3 Ways To Attract The Best Building Products Candidates To Your Company
The employment market is thankfully busy with plenty of opportunities for candidates. That does however mean that you are competing with similar companies for these same talented candidates.
Getting them to an interview is one hurdle, the next is ensuring they say yes to your company rather than the three or four others who are in hot pursuit.
As an established recruitment company in the field for many years we have observed what works and what doesn’t when it comes to attracting talent that wants to work for you.
Here are three suggestions that are simple to implement, and which will improve your chances of getting the best candidates.
Have a Structured Process
Let’s be honest no matter how good we think we are at our job or how good a catch we think we might be, moving companies and the whole interview and selection process can be both stressful and nerve-wracking. As a long-standing recruiter in the field, we have spoken to many candidates who tell unbelievable stories about their experience.

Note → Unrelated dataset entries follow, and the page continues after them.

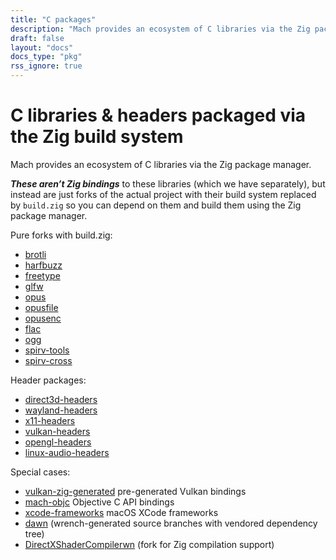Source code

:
 ```yaml
---
title: "C packages"
description: "Mach provides an ecosystem of C libraries via the Zig package manager. These aren't Zig bindings, but rather just projects built using build.zig"
draft: false
layout: "docs"
docs_type: "pkg"
rss_ignore: true
---
```


# C libraries & headers packaged via the Zig build system

Mach provides an ecosystem of C libraries via the Zig package manager.

**_These aren’t Zig bindings_** to these libraries (which we have separately), but instead are just forks of the actual project with their build system replaced by `build.zig` so you can depend on them and build them using the Zig package manager.

Pure forks with build.zig:

* [brotli](https://github.com/hexops/brotli)
* [harfbuzz](https://github.com/hexops/harfbuzz)
* [freetype](https://github.com/hexops/freetype)
* [glfw](https://github.com/hexops/glfw)
* [opus](https://github.com/hexops/opus)
* [opusfile](https://github.com/hexops/opusfile)
* [opusenc](https://github.com/hexops/opusenc)
* [flac](https://github.com/hexops/flac)
* [ogg](https://github.com/hexops/ogg)
* [spirv-tools](https://github.com/hexops/spirv-tools)
* [spirv-cross](https://github.com/hexops/spirv-cross)

Header packages:

* [direct3d-headers](https://github.com/hexops/direct3d-headers)
* [wayland-headers](https://github.com/hexops/wayland-headers)
* [x11-headers](https://github.com/hexops/x11-headers)
* [vulkan-headers](https://github.com/hexops/vulkan-headers)
* [opengl-headers](https://github.com/hexops/opengl-headers)
* [linux-audio-headers](https://github.com/hexops/linux-audio-headers)

Special cases:

* [vulkan-zig-generated](https://github.com/hexops/vulkan-zig-generated) pre-generated Vulkan bindings
* [mach-objc](https://github.com/hexops/mach-objc) Objective C API bindings
* [xcode-frameworks](https://github.com/hexops/xcode-frameworks) macOS XCode frameworks
* [dawn](https://github.com/hexops/dawn) (wrench-generated source branches with vendored dependency tree)
* [DirectXShaderCompilerwn](https://github.com/hexops/DirectXShaderCompiler) (fork for Zig compilation support)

Here are examples we have heard more than once:
- An interviewer turning up an hour late.
- Being interviewed by someone who had apparently had a jolly, alcohol-fuelled lunch less than an hour before.
- Having the interview cancelled while waiting in reception,
- Being asked unstructured and strange questions that seemed to have no relevance to the role they were applying for.
Also, vague role profiles, a lengthy interview process, and no feedback are all ways not to create a great interview experience.
The truth is the interview and selection process can be simple and straightforward. Communication in a timely and friendly manner about precisely what will happen during the process, will attract rather than repel talent.
During an interview, good people expect to be asked about what they can deliver to an organisation and demonstrate the value they have added to other companies. However; this brings me to something else that can make candidates head out of the door, never to return.
Interview Rather Than Interrogation
While we all might have enjoyed watching Jeremy Paxman grilling politicians on TV; this is not the best style to use when you are interviewing a candidate. The definition of the word interview
is a meeting of people for; consultation, discussion, and conference.
If we go back to the first suggestion, a structured well thought out process will help in creating a good atmosphere for both the interviewer and candidate. Using a competency style interview process with all the candidates interviewed ensures consistency. This will then result in a decision based on facts.
Please note: Using an aggressive tone or, good cop bad cop interviewing is old school.
Ask great questions and then listen to what the candidate has to say. It is fine to ask questions when you want more detail from the candidate such as; “tell me more about that?”. “So what did you do next?” Aggressive interviewing is counterproductive and will leave a poor impression about you and your organisation, which leads me to a final point.
Sell Your Company and The Role In Question
In recruitment speak we are in something known as a ‘candidate driven market.’ It’s a consequence of a skills shortage.
The stark truth is that good building products candidates can pick and choose whom they work for.
You might have been on the receiving end already of an excellent candidate accepting an offer from one of your competitors. In today’s recruitment world companies need to sell both the role in question and their organisation to potential hires.
We have mentioned a couple of simple strategies already:
- A structured interview process
- Interview rather than interrogation
Here are some other convincers to persuade people to say yes to you:
- A comprehensive role profile; what will they be involved in? What accounts will they get to manage?
- A transparent salary and benefits package
- Training and development and a structured career ladder
- A company that has a vision
All things I am sure you already have in place but are you communicating them compellingly and enthusiastically?